**Provided records**.
------------------------------------------------

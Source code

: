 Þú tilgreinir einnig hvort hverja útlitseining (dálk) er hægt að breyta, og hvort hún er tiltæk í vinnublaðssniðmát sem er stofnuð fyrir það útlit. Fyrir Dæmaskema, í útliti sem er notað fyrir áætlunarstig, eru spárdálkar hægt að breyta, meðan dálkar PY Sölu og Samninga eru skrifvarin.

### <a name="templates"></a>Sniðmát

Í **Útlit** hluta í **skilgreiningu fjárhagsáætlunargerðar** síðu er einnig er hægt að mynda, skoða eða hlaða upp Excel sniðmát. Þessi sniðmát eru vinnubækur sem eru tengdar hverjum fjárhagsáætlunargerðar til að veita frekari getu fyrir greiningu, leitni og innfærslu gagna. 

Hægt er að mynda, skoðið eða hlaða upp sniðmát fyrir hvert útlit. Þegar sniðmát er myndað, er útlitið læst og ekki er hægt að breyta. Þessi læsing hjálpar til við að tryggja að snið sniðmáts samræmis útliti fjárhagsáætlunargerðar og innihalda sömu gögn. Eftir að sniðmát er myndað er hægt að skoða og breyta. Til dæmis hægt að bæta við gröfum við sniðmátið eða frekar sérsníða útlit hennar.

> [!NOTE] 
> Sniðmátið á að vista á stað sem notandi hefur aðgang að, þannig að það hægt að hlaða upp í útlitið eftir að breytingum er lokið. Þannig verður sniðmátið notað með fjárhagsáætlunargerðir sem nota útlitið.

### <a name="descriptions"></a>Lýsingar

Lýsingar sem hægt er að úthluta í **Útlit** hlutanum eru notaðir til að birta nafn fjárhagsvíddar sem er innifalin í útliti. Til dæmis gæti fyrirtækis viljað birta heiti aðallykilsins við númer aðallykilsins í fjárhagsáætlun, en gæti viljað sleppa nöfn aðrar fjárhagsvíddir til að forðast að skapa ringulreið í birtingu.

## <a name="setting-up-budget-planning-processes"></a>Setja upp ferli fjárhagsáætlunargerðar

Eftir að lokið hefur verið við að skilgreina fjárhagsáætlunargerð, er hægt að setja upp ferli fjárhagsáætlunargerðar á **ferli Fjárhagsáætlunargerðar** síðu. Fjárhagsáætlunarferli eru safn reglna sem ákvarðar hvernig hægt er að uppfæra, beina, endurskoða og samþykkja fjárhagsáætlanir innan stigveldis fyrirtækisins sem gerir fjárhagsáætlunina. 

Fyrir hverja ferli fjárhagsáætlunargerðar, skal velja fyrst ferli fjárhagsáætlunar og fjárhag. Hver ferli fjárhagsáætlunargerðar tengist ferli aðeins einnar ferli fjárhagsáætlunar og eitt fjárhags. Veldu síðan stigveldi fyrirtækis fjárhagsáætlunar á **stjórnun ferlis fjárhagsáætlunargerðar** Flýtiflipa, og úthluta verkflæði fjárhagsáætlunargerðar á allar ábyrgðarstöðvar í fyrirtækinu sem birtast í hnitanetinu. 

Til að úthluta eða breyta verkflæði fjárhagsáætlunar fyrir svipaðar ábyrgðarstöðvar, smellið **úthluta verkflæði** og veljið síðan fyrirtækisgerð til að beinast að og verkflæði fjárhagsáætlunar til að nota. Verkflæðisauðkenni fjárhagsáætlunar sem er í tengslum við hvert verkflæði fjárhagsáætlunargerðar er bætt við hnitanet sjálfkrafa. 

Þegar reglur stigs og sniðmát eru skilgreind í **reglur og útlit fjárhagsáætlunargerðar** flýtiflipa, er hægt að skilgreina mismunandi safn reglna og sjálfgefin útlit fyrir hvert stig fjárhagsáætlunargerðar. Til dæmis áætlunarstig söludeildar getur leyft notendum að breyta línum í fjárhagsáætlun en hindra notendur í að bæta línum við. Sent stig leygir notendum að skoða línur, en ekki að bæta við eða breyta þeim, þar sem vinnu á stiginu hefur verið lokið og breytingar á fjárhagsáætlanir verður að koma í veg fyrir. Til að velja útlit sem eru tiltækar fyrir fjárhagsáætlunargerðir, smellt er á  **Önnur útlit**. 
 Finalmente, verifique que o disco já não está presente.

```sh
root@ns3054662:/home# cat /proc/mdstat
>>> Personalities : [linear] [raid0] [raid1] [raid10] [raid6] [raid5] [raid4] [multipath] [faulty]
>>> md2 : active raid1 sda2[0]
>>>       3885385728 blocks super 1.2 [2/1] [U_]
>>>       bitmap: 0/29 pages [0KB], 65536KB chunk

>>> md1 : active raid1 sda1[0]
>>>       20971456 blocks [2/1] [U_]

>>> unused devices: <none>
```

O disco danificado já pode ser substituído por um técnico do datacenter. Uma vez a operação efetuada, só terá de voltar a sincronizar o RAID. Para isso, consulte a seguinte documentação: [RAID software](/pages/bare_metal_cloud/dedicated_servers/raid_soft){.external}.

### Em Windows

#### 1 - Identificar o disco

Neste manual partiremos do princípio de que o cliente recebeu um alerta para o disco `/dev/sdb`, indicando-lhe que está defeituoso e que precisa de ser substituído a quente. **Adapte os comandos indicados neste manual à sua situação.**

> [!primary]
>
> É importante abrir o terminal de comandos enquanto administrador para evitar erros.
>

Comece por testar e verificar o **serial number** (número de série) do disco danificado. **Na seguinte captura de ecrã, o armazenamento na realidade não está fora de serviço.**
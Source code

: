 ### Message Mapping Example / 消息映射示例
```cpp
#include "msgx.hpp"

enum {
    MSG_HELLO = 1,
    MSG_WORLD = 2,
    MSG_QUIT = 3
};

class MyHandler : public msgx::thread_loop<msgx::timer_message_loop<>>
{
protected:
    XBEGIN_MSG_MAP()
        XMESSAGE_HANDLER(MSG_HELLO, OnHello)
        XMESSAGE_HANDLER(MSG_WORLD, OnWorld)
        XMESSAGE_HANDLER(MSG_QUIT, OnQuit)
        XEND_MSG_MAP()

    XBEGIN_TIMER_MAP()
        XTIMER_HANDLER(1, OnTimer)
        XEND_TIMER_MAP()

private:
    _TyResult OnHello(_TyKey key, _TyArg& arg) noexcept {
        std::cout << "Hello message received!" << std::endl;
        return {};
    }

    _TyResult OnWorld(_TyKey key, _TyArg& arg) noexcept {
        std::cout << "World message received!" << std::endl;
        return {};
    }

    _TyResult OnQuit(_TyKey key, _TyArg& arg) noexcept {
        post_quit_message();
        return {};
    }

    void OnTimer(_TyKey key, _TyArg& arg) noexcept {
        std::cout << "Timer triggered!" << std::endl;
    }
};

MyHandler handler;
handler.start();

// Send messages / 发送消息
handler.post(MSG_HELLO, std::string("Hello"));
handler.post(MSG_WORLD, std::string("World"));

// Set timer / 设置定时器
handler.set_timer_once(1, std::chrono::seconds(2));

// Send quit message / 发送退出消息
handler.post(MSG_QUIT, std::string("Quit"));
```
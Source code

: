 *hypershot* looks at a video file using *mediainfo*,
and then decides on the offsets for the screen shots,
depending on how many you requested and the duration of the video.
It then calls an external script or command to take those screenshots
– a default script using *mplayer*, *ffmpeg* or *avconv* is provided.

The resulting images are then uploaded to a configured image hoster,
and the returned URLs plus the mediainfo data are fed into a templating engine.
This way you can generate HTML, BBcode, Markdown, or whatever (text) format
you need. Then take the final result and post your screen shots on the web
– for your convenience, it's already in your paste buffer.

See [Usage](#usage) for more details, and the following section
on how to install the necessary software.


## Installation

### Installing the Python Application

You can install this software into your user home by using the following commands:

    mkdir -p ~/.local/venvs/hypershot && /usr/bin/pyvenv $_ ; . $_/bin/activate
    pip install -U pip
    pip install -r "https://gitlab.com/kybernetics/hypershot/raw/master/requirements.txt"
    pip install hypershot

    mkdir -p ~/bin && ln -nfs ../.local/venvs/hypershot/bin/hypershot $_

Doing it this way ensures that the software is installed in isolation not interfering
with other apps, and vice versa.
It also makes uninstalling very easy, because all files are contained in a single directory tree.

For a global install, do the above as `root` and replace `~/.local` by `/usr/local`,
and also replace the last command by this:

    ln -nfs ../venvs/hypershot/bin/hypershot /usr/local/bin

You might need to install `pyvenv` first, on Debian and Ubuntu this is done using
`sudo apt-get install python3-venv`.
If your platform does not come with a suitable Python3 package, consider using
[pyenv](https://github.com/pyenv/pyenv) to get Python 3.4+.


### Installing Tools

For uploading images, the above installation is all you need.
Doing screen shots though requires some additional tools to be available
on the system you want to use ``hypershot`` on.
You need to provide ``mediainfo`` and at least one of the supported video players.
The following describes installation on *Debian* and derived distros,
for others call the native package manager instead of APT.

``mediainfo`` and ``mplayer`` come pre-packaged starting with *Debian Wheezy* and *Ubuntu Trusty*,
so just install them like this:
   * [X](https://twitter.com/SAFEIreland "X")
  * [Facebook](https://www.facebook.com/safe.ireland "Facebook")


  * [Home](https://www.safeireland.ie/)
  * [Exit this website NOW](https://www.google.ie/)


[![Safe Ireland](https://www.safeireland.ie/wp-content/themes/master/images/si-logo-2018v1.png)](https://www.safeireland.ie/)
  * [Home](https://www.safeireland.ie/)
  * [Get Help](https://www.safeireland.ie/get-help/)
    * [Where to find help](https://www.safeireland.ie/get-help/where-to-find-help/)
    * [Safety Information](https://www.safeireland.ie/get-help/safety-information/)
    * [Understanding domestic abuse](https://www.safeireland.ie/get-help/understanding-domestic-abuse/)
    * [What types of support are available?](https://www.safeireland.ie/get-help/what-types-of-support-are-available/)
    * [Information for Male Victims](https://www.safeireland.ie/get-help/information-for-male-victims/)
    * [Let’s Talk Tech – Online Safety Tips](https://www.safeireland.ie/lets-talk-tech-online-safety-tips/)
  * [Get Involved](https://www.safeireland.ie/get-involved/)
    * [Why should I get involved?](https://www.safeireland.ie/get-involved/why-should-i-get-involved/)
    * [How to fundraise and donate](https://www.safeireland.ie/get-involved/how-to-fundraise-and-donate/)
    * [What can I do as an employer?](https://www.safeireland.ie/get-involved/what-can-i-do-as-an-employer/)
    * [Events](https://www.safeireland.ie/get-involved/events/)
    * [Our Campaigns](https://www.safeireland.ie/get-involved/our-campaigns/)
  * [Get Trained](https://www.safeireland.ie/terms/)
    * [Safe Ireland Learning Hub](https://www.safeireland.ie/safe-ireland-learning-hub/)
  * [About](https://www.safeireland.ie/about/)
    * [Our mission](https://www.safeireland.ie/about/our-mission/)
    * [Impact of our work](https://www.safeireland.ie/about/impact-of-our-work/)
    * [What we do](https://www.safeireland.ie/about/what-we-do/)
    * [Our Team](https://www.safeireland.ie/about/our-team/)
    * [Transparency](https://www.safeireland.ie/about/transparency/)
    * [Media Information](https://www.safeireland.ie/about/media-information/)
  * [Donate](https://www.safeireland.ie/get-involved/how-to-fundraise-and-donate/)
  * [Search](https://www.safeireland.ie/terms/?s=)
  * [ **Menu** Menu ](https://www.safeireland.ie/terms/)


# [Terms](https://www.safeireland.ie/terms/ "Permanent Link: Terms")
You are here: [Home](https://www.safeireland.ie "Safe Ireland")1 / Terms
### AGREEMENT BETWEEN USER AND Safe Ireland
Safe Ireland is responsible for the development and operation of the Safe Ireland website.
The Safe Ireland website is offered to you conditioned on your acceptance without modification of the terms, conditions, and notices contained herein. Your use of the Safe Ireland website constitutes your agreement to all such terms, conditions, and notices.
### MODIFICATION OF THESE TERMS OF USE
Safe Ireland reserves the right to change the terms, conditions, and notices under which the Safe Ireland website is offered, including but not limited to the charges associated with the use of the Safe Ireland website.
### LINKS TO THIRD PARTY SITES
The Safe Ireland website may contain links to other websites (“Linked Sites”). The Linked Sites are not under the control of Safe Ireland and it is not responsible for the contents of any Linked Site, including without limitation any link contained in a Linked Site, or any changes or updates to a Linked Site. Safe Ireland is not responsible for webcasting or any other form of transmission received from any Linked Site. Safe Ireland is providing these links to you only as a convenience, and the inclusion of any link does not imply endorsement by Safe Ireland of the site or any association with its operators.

------------------------------------------------

Using the data above, extract exactly the lines from the one that holds "with other apps, and vice versa." to the one that holds "and also replace", both ends included, and no others.

**Solution to this task**.
with other apps, and vice versa.
It also makes uninstalling very easy, because all files are contained in a single directory tree.

For a global install, do the above as `root` and replace `~/.local` by `/usr/local`,
and also replace the last command by this:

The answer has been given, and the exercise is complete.